- [Work instruction] Search each line below for the word "Automatically" and list those that contain it.

****

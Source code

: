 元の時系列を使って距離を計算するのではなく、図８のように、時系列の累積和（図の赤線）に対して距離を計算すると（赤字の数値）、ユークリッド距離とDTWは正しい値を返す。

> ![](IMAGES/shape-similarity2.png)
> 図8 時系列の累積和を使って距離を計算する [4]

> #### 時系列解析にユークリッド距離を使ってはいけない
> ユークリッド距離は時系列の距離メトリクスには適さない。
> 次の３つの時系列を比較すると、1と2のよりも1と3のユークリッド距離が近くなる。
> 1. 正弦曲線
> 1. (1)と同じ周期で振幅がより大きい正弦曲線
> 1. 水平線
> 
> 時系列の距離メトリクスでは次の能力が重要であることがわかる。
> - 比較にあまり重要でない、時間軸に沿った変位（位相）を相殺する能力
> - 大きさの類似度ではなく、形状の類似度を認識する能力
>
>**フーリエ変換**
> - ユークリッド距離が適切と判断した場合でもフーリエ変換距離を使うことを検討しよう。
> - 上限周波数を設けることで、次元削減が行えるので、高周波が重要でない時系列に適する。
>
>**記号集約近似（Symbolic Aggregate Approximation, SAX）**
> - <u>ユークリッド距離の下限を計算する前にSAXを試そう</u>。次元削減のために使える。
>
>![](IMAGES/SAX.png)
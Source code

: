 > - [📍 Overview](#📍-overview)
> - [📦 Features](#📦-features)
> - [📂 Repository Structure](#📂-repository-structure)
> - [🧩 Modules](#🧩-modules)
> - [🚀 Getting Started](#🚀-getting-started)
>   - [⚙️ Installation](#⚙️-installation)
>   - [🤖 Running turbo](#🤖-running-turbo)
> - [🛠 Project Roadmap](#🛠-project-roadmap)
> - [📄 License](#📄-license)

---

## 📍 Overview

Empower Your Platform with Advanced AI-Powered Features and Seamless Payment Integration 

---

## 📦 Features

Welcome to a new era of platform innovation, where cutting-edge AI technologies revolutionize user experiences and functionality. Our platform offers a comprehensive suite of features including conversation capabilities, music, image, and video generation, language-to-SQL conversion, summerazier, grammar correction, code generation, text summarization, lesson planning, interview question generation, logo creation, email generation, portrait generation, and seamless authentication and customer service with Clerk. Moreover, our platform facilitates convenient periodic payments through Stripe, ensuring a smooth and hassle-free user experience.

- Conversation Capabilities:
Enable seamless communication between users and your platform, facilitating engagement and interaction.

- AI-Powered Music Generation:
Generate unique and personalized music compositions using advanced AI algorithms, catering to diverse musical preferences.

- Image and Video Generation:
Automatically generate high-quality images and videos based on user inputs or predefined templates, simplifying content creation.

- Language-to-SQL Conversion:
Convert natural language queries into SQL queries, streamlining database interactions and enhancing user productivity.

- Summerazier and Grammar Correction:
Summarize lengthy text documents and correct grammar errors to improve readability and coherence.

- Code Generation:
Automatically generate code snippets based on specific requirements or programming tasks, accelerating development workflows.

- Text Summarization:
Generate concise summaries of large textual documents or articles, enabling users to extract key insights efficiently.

****

- [Written answer]
Automatically generate high-quality images and videos based on user inputs or predefined templates, simplifying content creation.
Automatically generate code snippets based on specific requirements or programming tasks, accelerating development workflows.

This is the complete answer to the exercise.